Data to process:
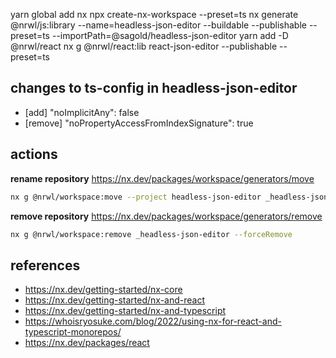 yarn global add nx
npx create-nx-workspace --preset=ts
nx generate @nrwl/js:library --name=headless-json-editor --buildable --publishable --preset=ts --importPath=@sagold/headless-json-editor
yarn add -D @nrwl/react
nx g @nrwl/react:lib react-json-editor --publishable --preset=ts

## changes to ts-config in headless-json-editor

- [add] "noImplicitAny": false
- [remove] "noPropertyAccessFromIndexSignature": true


## actions

**rename repository** https://nx.dev/packages/workspace/generators/move

```sh
nx g @nrwl/workspace:move --project headless-json-editor _headless-json-editor
```

**remove repository** https://nx.dev/packages/workspace/generators/remove

```sh
nx g @nrwl/workspace:remove _headless-json-editor --forceRemove
```


## references

- https://nx.dev/getting-started/nx-core
- https://nx.dev/getting-started/nx-and-react
- https://nx.dev/getting-started/nx-and-typescript
- https://whoisryosuke.com/blog/2022/using-nx-for-react-and-typescript-monorepos/
- https://nx.dev/packages/react
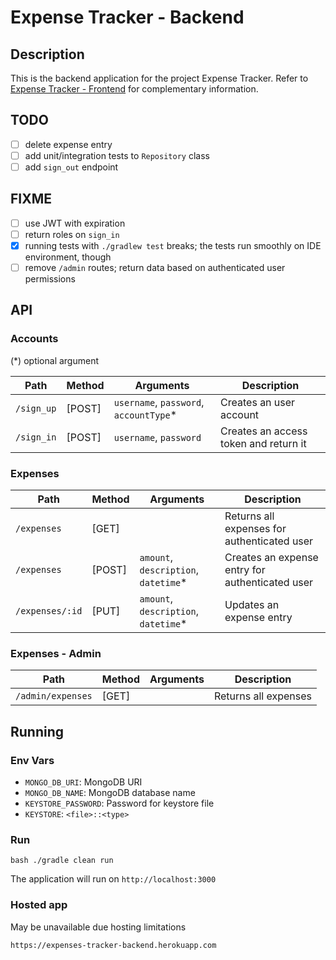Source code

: # Expense Tracker - Backend

## Description

This is the backend application for the project Expense Tracker. Refer to [Expense Tracker - Frontend](https://github.com/augustoerico/expense-tracker-frontend) for complementary information.

## TODO

- [ ] delete expense entry
- [ ] add unit/integration tests to `Repository` class
- [ ] add `sign_out` endpoint

## FIXME

- [ ] use JWT with expiration
- [ ] return roles on `sign_in`
- [x] running tests with ```./gradlew test``` breaks; the tests run smoothly on IDE environment, though
- [ ] remove `/admin` routes; return data based on authenticated user permissions

## API

### Accounts

(*) optional argument

Path        | Method    | Arguments                                 | Description
------------|-----------|-------------------------------------------|---------------------------------------------------
`/sign_up`  | \[POST\]  | `username`, `password`, `accountType`*    | Creates an user account
`/sign_in`  | \[POST\]  | `username`, `password`                    | Creates an access token and return it

### Expenses

Path            | Method    | Arguments                             | Description
----------------|-----------|---------------------------------------|---------------------------------------------------
`/expenses`     | \[GET\]   |                                       | Returns all expenses for authenticated user
`/expenses`     | \[POST\]  | `amount`, `description`, `datetime`*  | Creates an expense entry for authenticated user
`/expenses/:id` | \[PUT\]   | `amount`, `description`, `datetime`*  | Updates an expense entry

### Expenses - Admin

Path                | Method    | Arguments | Description
--------------------|-----------|-----------|---------------------------------------------------------------------------
`/admin/expenses`   | \[GET\]   |           | Returns all expenses

## Running

### Env Vars

- `MONGO_DB_URI`: MongoDB URI
- `MONGO_DB_NAME`: MongoDB database name
- `KEYSTORE_PASSWORD`: Password for keystore file
- `KEYSTORE`: `<file>::<type>`

### Run

```bash ./gradle clean run```

The application will run on `http://localhost:3000`

### Hosted app

May be unavailable due hosting limitations

`https://expenses-tracker-backend.herokuapp.com`
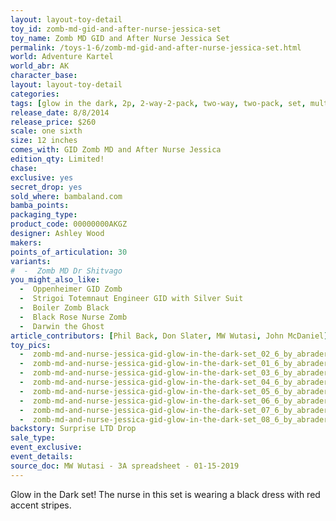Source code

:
 ```yaml
---
layout: layout-toy-detail 
toy_id: zomb-md-gid-and-after-nurse-jessica-set
toy_name: Zomb MD GID and After Nurse Jessica Set
permalink: /toys-1-6/zomb-md-gid-and-after-nurse-jessica-set.html
world: Adventure Kartel
world_abr: AK
character_base: 
layout: layout-toy-detail
categories: 
tags: [glow in the dark, 2p, 2-way-2-pack, two-way, two-pack, set, multiple figures, medical, villain]
release_date: 8/8/2014
release_price: $260 
scale: one sixth
size: 12 inches
comes_with: GID Zomb MD and After Nurse Jessica
edition_qty: Limited!
chase: 
exclusive: yes
secret_drop: yes
sold_where: bambaland.com
bamba_points: 
packaging_type: 
product_code: 00000000AKGZ
designer: Ashley Wood
makers: 
points_of_articulation: 30
variants: 
#  -  Zomb MD Dr Shitvago
you_might_also_like: 
  -  Oppenheimer GID Zomb
  -  Strigoi Totemnaut Engineer GID with Silver Suit
  -  Boiler Zomb Black
  -  Black Rose Nurse Zomb
  -  Darwin the Ghost
article_contributors: [Phil Back, Don Slater, MW Wutasi, John McDaniel]
toy_pics: 
  -  zomb-md-and-nurse-jessica-gid-glow-in-the-dark-set_02_6_by_abrader_john-mcdaniel.jpg
  -  zomb-md-and-nurse-jessica-gid-glow-in-the-dark-set_01_6_by_abrader_john-mcdaniel.jpg
  -  zomb-md-and-nurse-jessica-gid-glow-in-the-dark-set_03_6_by_abrader_john-mcdaniel.jpg
  -  zomb-md-and-nurse-jessica-gid-glow-in-the-dark-set_04_6_by_abrader_john-mcdaniel.jpg
  -  zomb-md-and-nurse-jessica-gid-glow-in-the-dark-set_05_6_by_abrader_john-mcdaniel.jpg
  -  zomb-md-and-nurse-jessica-gid-glow-in-the-dark-set_06_6_by_abrader_john-mcdaniel.jpg
  -  zomb-md-and-nurse-jessica-gid-glow-in-the-dark-set_07_6_by_abrader_john-mcdaniel.jpg
  -  zomb-md-and-nurse-jessica-gid-glow-in-the-dark-set_08_6_by_abrader_john-mcdaniel.jpg
backstory: Surprise LTD Drop
sale_type: 
event_exclusive: 
event_details: 
source_doc: MW Wutasi - 3A spreadsheet - 01-15-2019
---
```

Glow in the Dark set! The nurse in this set is wearing a black dress with red accent stripes. 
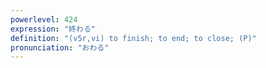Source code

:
 ```yaml
---
powerlevel: 424
expression: "終わる"
definition: "(v5r,vi) to finish; to end; to close; (P)"
pronunciation: "おわる"
---
```

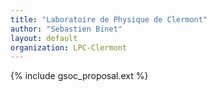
 ```yaml
---
title: "Laboratoire de Physique de Clermont"
author: "Sebastien Binet"
layout: default
organization: LPC-Clermont
---
```


{% include gsoc_proposal.ext %}
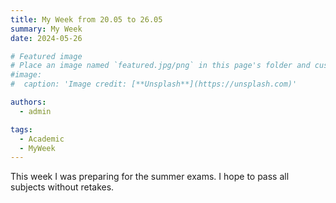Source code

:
 ```yaml
---
title: My Week from 20.05 to 26.05
summary: My Week
date: 2024-05-26

# Featured image
# Place an image named `featured.jpg/png` in this page's folder and customize its options here.
#image:
#  caption: 'Image credit: [**Unsplash**](https://unsplash.com)'

authors:
  - admin

tags:
  - Academic
  - MyWeek
---
```


This week I was preparing for the summer exams. I hope to pass all subjects without retakes.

Exercise instructions:
When a line in the records above contains the word "POST", copy it.

Result:
`/sign_up`  | \[POST\]  | `username`, `password`, `accountType`*    | Creates an user account
`/sign_in`  | \[POST\]  | `username`, `password`                    | Creates an access token and return it
`/expenses`     | \[POST\]  | `amount`, `description`, `datetime`*  | Creates an expense entry for authenticated user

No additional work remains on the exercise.